* [Exercise] Look through the listing below and give the number of lines that hold "kilo". Say nothing more.

- Opening Delimiter -

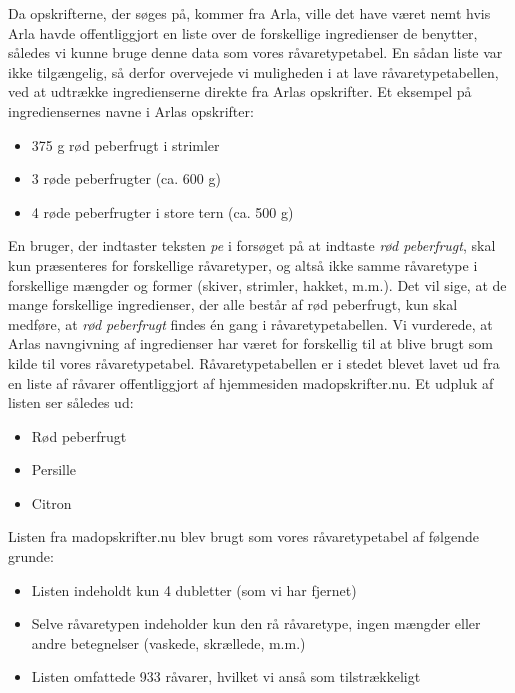 Da opskrifterne, der søges på, kommer fra Arla, ville det have været nemt hvis Arla havde offentliggjort en liste over de forskellige ingredienser de benytter, således vi kunne bruge denne data som vores råvaretypetabel. En sådan liste var ikke tilgængelig, så derfor overvejede vi muligheden i at lave råvaretypetabellen, ved at udtrække ingredienserne direkte fra Arlas opskrifter. Et eksempel på ingrediensernes navne i Arlas opskrifter:

\begin{itemize} [noitemsep]
  \item 375 g rød peberfrugt i strimler
  \item 3 røde peberfrugter (ca. 600 g)
  \item 4 røde peberfrugter i store tern (ca. 500 g)
\end{itemize}

En bruger, der indtaster teksten \textit{pe} i forsøget på at indtaste \textit{rød peberfrugt}, skal kun præsenteres for forskellige råvaretyper, og altså ikke samme råvaretype i forskellige mængder og former (skiver, strimler, hakket, m.m.). Det vil sige, at de mange forskellige ingredienser, der alle består af rød peberfrugt, kun skal medføre, at \textit{rød peberfrugt} findes én gang i råvaretypetabellen. Vi vurderede, at Arlas navngivning af ingredienser har været for forskellig til at blive brugt som kilde til vores råvaretypetabel. Råvaretypetabellen er i stedet blevet lavet ud fra en liste af råvarer offentliggjort af hjemmesiden madopskrifter.nu\cite{ingrediensliste}. Et udpluk af listen ser således ud:

\begin{itemize} [noitemsep]
  \item Rød peberfrugt
  \item Persille
  \item Citron
\end{itemize}

Listen fra madopskrifter.nu blev brugt som vores råvaretypetabel af følgende grunde:

\begin{itemize} [noitemsep]
  \item Listen indeholdt kun 4 dubletter (som vi har fjernet)
  \item Selve råvaretypen indeholder kun den rå råvaretype, ingen mængder eller andre betegnelser (vaskede, skrællede, m.m.)
  \item Listen omfattede 933 råvarer, hvilket vi anså som tilstrækkeligt 
\end{itemize}

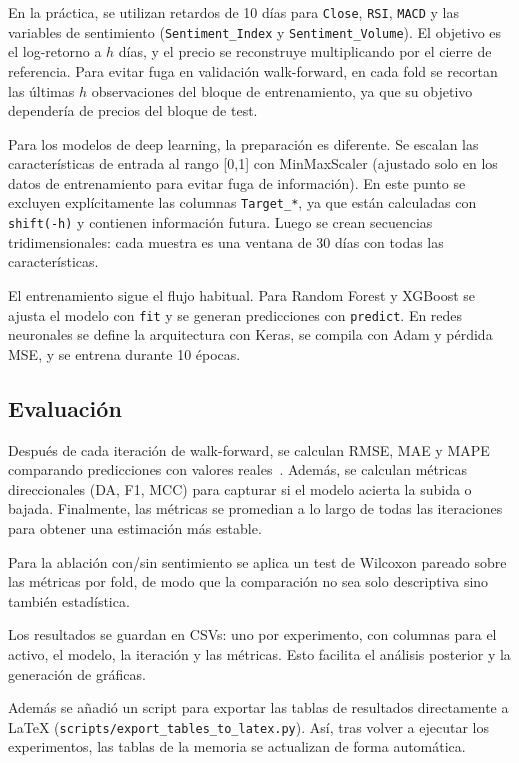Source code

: En la práctica, se utilizan retardos de 10 días para \texttt{Close}, \texttt{RSI}, \texttt{MACD} y las variables de sentimiento (\texttt{Sentiment\_Index} y \texttt{Sentiment\_Volume}). El objetivo es el log-retorno a $h$ días, y el precio se reconstruye multiplicando por el cierre de referencia. Para evitar fuga en validación walk-forward, en cada fold se recortan las últimas $h$ observaciones del bloque de entrenamiento, ya que su objetivo dependería de precios del bloque de test.

Para los modelos de deep learning, la preparación es diferente. Se escalan las características de entrada al rango [0,1] con MinMaxScaler (ajustado solo en los datos de entrenamiento para evitar fuga de información). En este punto se excluyen explícitamente las columnas \texttt{Target\_*}, ya que están calculadas con \texttt{shift(-h)} y contienen información futura. Luego se crean secuencias tridimensionales: cada muestra es una ventana de 30 días con todas las características.

El entrenamiento sigue el flujo habitual. Para Random Forest y XGBoost se ajusta el modelo con \texttt{fit} y se generan predicciones con \texttt{predict}. En redes neuronales se define la arquitectura con Keras, se compila con Adam y pérdida MSE, y se entrena durante 10 épocas.

\subsection{Evaluación}

Después de cada iteración de walk-forward, se calculan RMSE, MAE y MAPE comparando predicciones con valores reales~\cite{hyndman2006another}. Además, se calculan métricas direccionales (DA, F1, MCC) para capturar si el modelo acierta la subida o bajada. Finalmente, las métricas se promedian a lo largo de todas las iteraciones para obtener una estimación más estable.

Para la ablación con/sin sentimiento se aplica un test de Wilcoxon pareado sobre las métricas por fold, de modo que la comparación no sea solo descriptiva sino también estadística.

Los resultados se guardan en CSVs: uno por experimento, con columnas para el activo, el modelo, la iteración y las métricas. Esto facilita el análisis posterior y la generación de gráficas.

Además se añadió un script para exportar las tablas de resultados directamente a LaTeX (\texttt{scripts/export\_tables\_to\_latex.py}). Así, tras volver a ejecutar los experimentos, las tablas de la memoria se actualizan de forma automática.

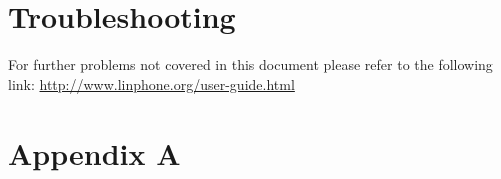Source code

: \documentclass[11pt]{article}
\begin{document}


\section{Troubleshooting}

For further problems not covered in this document please refer to the following link:
\url{http://www.linphone.org/user-guide.html}


\section{Appendix A}
\listoffigures
\end{document}
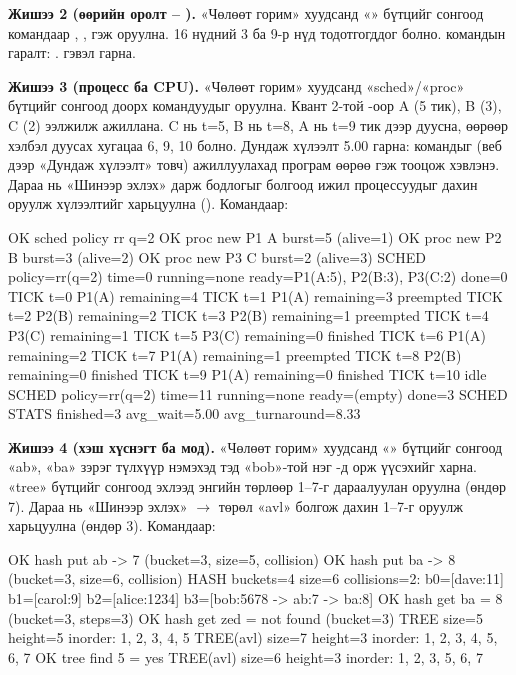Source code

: \textbf{Жишээ 2 (өөрийн оролт -- ).} «Чөлөөт горим» хуудсанд «» бүтцийг сонгоод командаар , ,  гэж оруулна. 16 нүдний 3 ба 9-р нүд тодотгогддог болно.  командын гаралт: .  гэвэл  гарна.

\textbf{Жишээ 3 (процесс ба CPU).} «Чөлөөт горим» хуудсанд «sched»/«proc» бүтцийг сонгоод доорх командуудыг оруулна. Квант 2-той -оор A (5 тик), B (3), C (2) ээлжилж ажиллана. C нь t=5, B нь t=8, A нь t=9 тик дээр дуусна, өөрөөр хэлбэл дуусах хугацаа 6, 9, 10 болно. Дундаж хүлээлт 5.00 гарна:  командыг (веб дээр «Дундаж хүлээлт» товч) ажиллуулахад програм өөрөө  гэж тооцож хэвлэнэ. Дараа нь «Шинээр эхлэх» дарж бодлогыг  болгоод ижил процессуудыг дахин оруулж хүлээлтийг харьцуулна (). Командаар: 
\begin{codeblock}
OK sched policy rr q=2
OK proc new P1 A burst=5 (alive=1)
OK proc new P2 B burst=3 (alive=2)
OK proc new P3 C burst=2 (alive=3)
SCHED policy=rr(q=2) time=0 running=none ready=P1(A:5), P2(B:3), P3(C:2) done=0
TICK t=0 P1(A) remaining=4
TICK t=1 P1(A) remaining=3 preempted
TICK t=2 P2(B) remaining=2
TICK t=3 P2(B) remaining=1 preempted
TICK t=4 P3(C) remaining=1
TICK t=5 P3(C) remaining=0 finished
TICK t=6 P1(A) remaining=2
TICK t=7 P1(A) remaining=1 preempted
TICK t=8 P2(B) remaining=0 finished
TICK t=9 P1(A) remaining=0 finished
TICK t=10 idle
SCHED policy=rr(q=2) time=11 running=none ready=(empty) done=3
SCHED STATS finished=3 avg_wait=5.00 avg_turnaround=8.33
\end{codeblock}

\textbf{Жишээ 4 (хэш хүснэгт ба мод).} «Чөлөөт горим» хуудсанд «» бүтцийг сонгоод «ab», «ba» зэрэг түлхүүр нэмэхэд тэд «bob»-той нэг -д орж  үүсэхийг харна. «tree» бүтцийг сонгоод эхлээд энгийн төрлөөр 1--7-г дараалуулан оруулна (өндөр 7). Дараа нь «Шинээр эхлэх» $\rightarrow$ төрөл «avl» болгож дахин 1--7-г оруулж харьцуулна (өндөр 3). Командаар: 
\begin{codeblock}
OK hash put ab -> 7 (bucket=3, size=5, collision)
OK hash put ba -> 8 (bucket=3, size=6, collision)
HASH buckets=4 size=6 collisions=2: b0=[dave:11] b1=[carol:9] b2=[alice:1234] b3=[bob:5678 -> ab:7 -> ba:8]
OK hash get ba = 8 (bucket=3, steps=3)
OK hash get zed = not found (bucket=3)
TREE size=5 height=5 inorder: 1, 2, 3, 4, 5
TREE(avl) size=7 height=3 inorder: 1, 2, 3, 4, 5, 6, 7
OK tree find 5 = yes
TREE(avl) size=6 height=3 inorder: 1, 2, 3, 5, 6, 7
\end{codeblock}

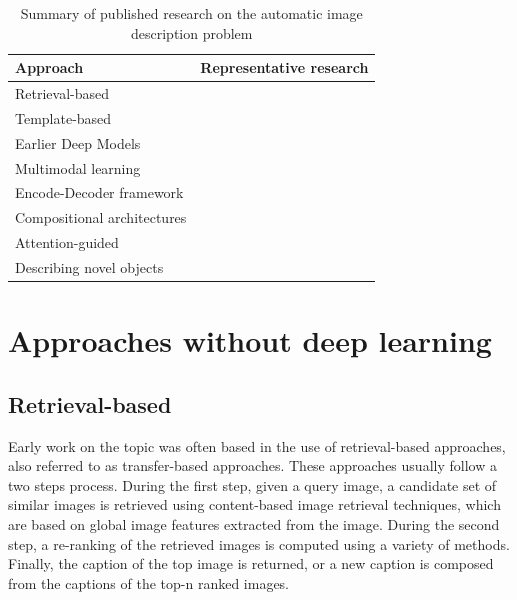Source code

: \begin{table}[hpt]
    \caption{Summary of published research on the automatic image description problem}
    \label{tab:classification}
    \begin{tabular}{p{40mm}|p{120mm}}
        Approach & Representative research \\
        \hline
        Retrieval-based & \citet{Farhadi2010, Ordonez2011, Gupta2012, Kuznetsova2012, Hodosh2013a, Kuznetsova2014, Mason2015, Hodosh2013b}\\
        Template-based &  \citet{Yang2011, Kulkarni2011, Li2011, Mitchell2012, Ushiku2015}\\
        Earlier Deep Models &  \citet{Socher2014, Karpathy2014, Ma2015, Yan2015, Lebret2015a, Yagcioglu2015}\\
        Multimodal learning & \citet{Kiros2014a, Mao2015a, Karpathy2015, Chen2015}\\
        Encode-Decoder framework & \citet{Kiros2014b, Vinyals2015, Donahue2015, Jia2015, Wu2015, Pu2016b}\\ 
        Compositional architectures & \citet{Fang2015, Tran2016, Ma2016, Oruganti2016, Wang2016, Jin2015}\\
        Attention-guided & \citet{Xu2015, You2016, Yang2016, Zhou2017, Cao2019, He2019}\\
        Describing novel objects & \citet{Mao2015b, Hendricks2016} 
    \end{tabular}
\end{table}

\section{Approaches without deep learning}

\subsection{Retrieval-based}

Early work on the topic was often based in the use of retrieval-based approaches, also referred to as transfer-based approaches. These approaches usually follow a two steps process. During the first step, given a query image, a candidate set of similar images is retrieved using content-based image retrieval techniques, which are based on global image features extracted from the image. During the second step, a re-ranking of the retrieved images is computed using a variety of methods. Finally, the caption of the top image is returned, or a new caption is composed from the captions of the top-n ranked images.

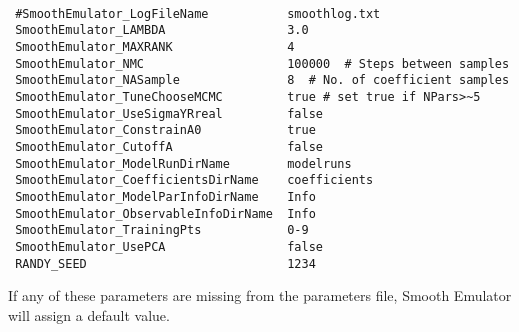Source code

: \documentclass[main.tex]{subfiles}
\begin{document}
{\tt
\begin{verbatim}
 #SmoothEmulator_LogFileName           smoothlog.txt
 SmoothEmulator_LAMBDA                 3.0
 SmoothEmulator_MAXRANK                4
 SmoothEmulator_NMC                    100000  # Steps between samples 
 SmoothEmulator_NASample               8  # No. of coefficient samples
 SmoothEmulator_TuneChooseMCMC         true # set true if NPars>~5
 SmoothEmulator_UseSigmaYRreal         false 
 SmoothEmulator_ConstrainA0            true
 SmoothEmulator_CutoffA                false
 SmoothEmulator_ModelRunDirName        modelruns
 SmoothEmulator_CoefficientsDirName    coefficients
 SmoothEmulator_ModelParInfoDirName    Info
 SmoothEmulator_ObservableInfoDirName  Info
 SmoothEmulator_TrainingPts            0-9
 SmoothEmulator_UsePCA                 false
 RANDY_SEED                            1234
\end{verbatim}
}
If any of these parameters are missing from the parameters file, Smooth Emulator will assign a default value.
\end{document}
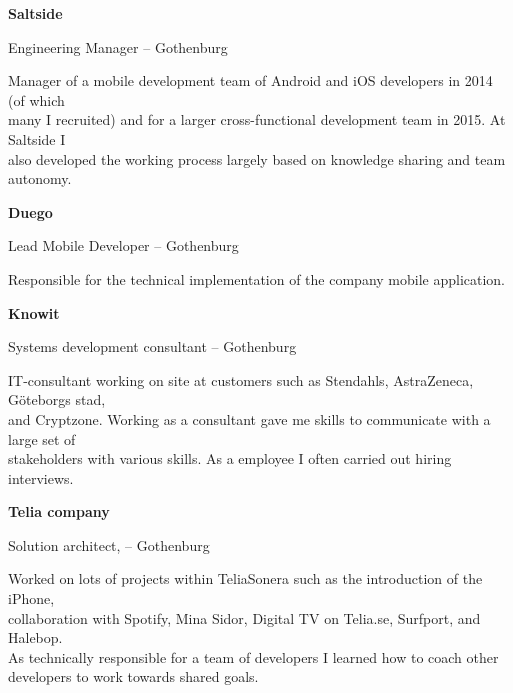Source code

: \documentclass[letterpaper,MMMyyyy,nonstopmode]{simpleresumecv}
\begin{document}
\begin{Body}
\newpage

\BigGap
\Entry
\textbf{Saltside}

\Gap
\BulletItem
Engineering Manager
\hfill
{} --
\newline
Gothenburg
\begin{Detail}
\SubBulletItem
Manager of a mobile development team of Android and iOS developers in 2014 (of which\\many I recruited) and for a larger cross-functional development team in 2015. At Saltside I\\also developed the working process largely based on knowledge sharing and team autonomy.
\end{Detail}

\BigGap
\Entry
\textbf{Duego}

\Gap
\BulletItem
Lead Mobile Developer
\hfill
{} --
\newline
Gothenburg
\begin{Detail}
\SubBulletItem
Responsible for the technical implementation of the company mobile application.
\end{Detail}

\BigGap
\Entry
\textbf{Knowit}

\Gap
\BulletItem
Systems development consultant
\hfill
{} --
\newline
Gothenburg
\begin{Detail}
\SubBulletItem
IT-consultant working on site at customers such as Stendahls, AstraZeneca, Göteborgs stad,\\and Cryptzone. Working as a consultant gave me skills to communicate with a large set of\\stakeholders with various skills. As a employee I often carried out hiring interviews.
\end{Detail}

\BigGap
\Entry
\textbf{Telia company}

\Gap
\BulletItem
Solution architect,
\hfill
{} --
\newline
Gothenburg
\begin{Detail}
\SubBulletItem
Worked on lots of projects within TeliaSonera such as the introduction of the iPhone,\\collaboration with Spotify, Mina Sidor, Digital TV on Telia.se, Surfport, and Halebop.\\As technically responsible for a team of developers I learned how to coach other\\developers to work towards shared goals.
\end{Detail}


\end{Body}
\end{document}

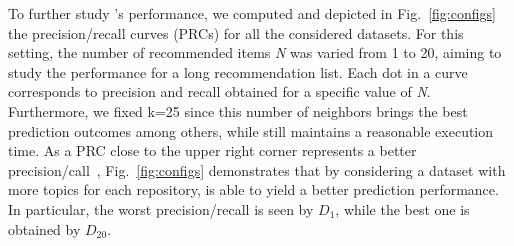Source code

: 


To further study \TF's performance, we computed and depicted in Fig.~\ref{fig:configs} the precision/recall curves (PRCs) for all the considered datasets. 
For this setting, the number of recommended items \emph{N} was varied from 1 to 20, aiming to study the performance for a long recommendation list. Each dot in a curve corresponds to precision and recall obtained for a specific value of \emph{N}. Furthermore, we fixed k=25 since this number of neighbors brings the best prediction outcomes among others, while still maintains a reasonable execution time. As a PRC close to the upper right corner represents a better precision/call~\cite{NGUYEN2020110460}, Fig.~\ref{fig:configs} demonstrates that by considering a dataset with more topics for each repository, \TFb is able to yield a better prediction performance. In particular, the worst precision/recall is seen by $D_{1}$, while the best one is obtained by $D_{20}$.



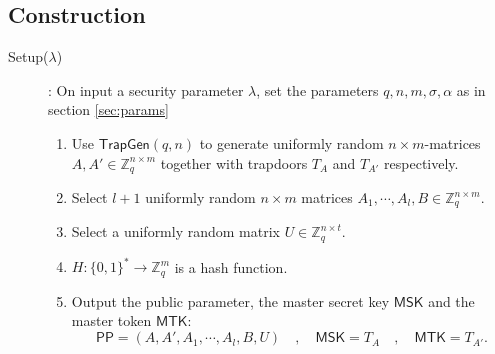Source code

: \documentclass[runningheads]{llncs}
\def\ZZ{\mathbb{Z}}
\def\TrapGen{\mathsf{TrapGen}}
\def\PP{\mathsf{PP}}
\def\MSK{\mathsf{MSK}}
\def\MTK{\mathsf{MTK}}
\begin{document}
	\subsection{Construction}
	\begin{description}
		\item[Setup($\lambda$)]: On input a security parameter $\lambda$, set the parameters $q,n,m,\sigma,\alpha$ as in section \ref{sec:params}
		\begin{enumerate}
			\item Use $\TrapGen(q,n)$ to generate uniformly random $n\times m$-matrices $A, A'\in\ZZ_q^{n\times m}$ together with trapdoors $T_{A}$ and $T_{A'}$ respectively.
			\item Select $l+1$ uniformly random $n\times m$ matrices $A_1,\cdots,A_l,B\in\ZZ_q^{n\times m}$.
			\item Select a uniformly random matrix $U\in\ZZ_q^{n\times t}$.
			\item $H: \{0,1\}^*\to \ZZ_q^m$ is a hash function.
			\item Output the public parameter, the master secret key $\MSK$ and the master token $\MTK$:
			$$\PP=(A,A',A_1,\cdots,A_l,B,U)\quad,\quad \MSK=T_A\quad,\quad\MTK=T_{A'}.$$
		\end{enumerate} 
		

\end{description}
\end{document}
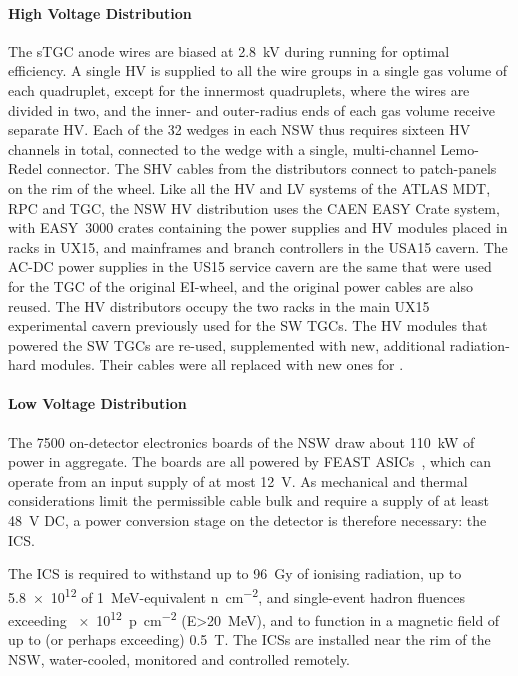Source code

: \documentclass[cernpreprint, atlasdraft=false, UKenglish,british,orcidlogo, texmf, orcidlogo]{atlasdoc}
\begin{document}
\paragraph{High Voltage Distribution}
The \gls{sTGC} anode wires are biased at \SI{2.8}{\kilo\volt} during running for optimal efficiency. A single \gls{HV} is supplied to all the wire groups in a single gas volume of each quadruplet, except for the innermost quadruplets, where the wires are divided in two,
and the inner- and outer-radius ends of each gas volume receive separate \gls{HV}. Each of the 32 wedges in each \gls{NSW} thus requires sixteen \gls{HV} channels in total, connected to the wedge with a single, multi-channel Lemo-Redel connector.
The \gls{SHV} cables from the distributors connect to patch-panels on the rim of the wheel. 
Like all the \gls{HV} and \gls{LV} systems of the ATLAS \gls{MDT}, \gls{RPC} and \gls{TGC}, the \gls{NSW} \gls{HV} distribution uses the CAEN \gls{EASY} Crate system, with \gls{EASY}~3000 crates containing the power supplies and \gls{HV} modules placed in racks in UX15, and mainframes and branch controllers in the \gls{USA15} cavern. The AC-DC power supplies in the \gls{US15} service cavern are the same that were used for the \gls{TGC} of the original EI-wheel, and the original power cables are also reused.
The \gls{HV} distributors occupy the two racks in the main \gls{UX15} experimental cavern previously used for the \gls{SW} \glspl{TGC}.
The \gls{HV} modules that powered the \gls{SW} \glspl{TGC} are re-used, supplemented with new, additional radiation-hard modules.
Their cables were all replaced with new ones for \RunThr.
 
 
 
\paragraph{Low Voltage Distribution \label{muonParLV}}
The \num{7500} on-detector electronics boards of the \gls{NSW} draw about \SI{110}{\kilo\watt} of power in aggregate. 
The boards are all powered by \gls{FEAST} \glspl{ASIC}~\cite{FEAST}, which can operate from an input supply of at most \SI{12}{\volt}. As mechanical and thermal considerations limit the permissible cable bulk and require a supply of at least \SI{48}{\volt} DC,  a power conversion stage on the detector is therefore necessary: the \gls{ICS}.
 
The \gls{ICS} is required to withstand up to \SI{96}{\gray} of ionising radiation, up to \num{5.8e12} of \SI{1}{MeV}-equivalent \si{n\per\cm\squared}, 
and single-event hadron fluences exceeding \SI{e12}{p\per\cm\squared} (E>\SI{20}{\MeV}), and to function in a magnetic field of up to (or perhaps exceeding) \SI{0.5}{\tesla}. The \glspl{ICS} are installed near the rim of the \gls{NSW}, water-cooled, monitored and controlled remotely.
 
\end{document}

- Closing Delimiter -

* [Answer for this exercise] 2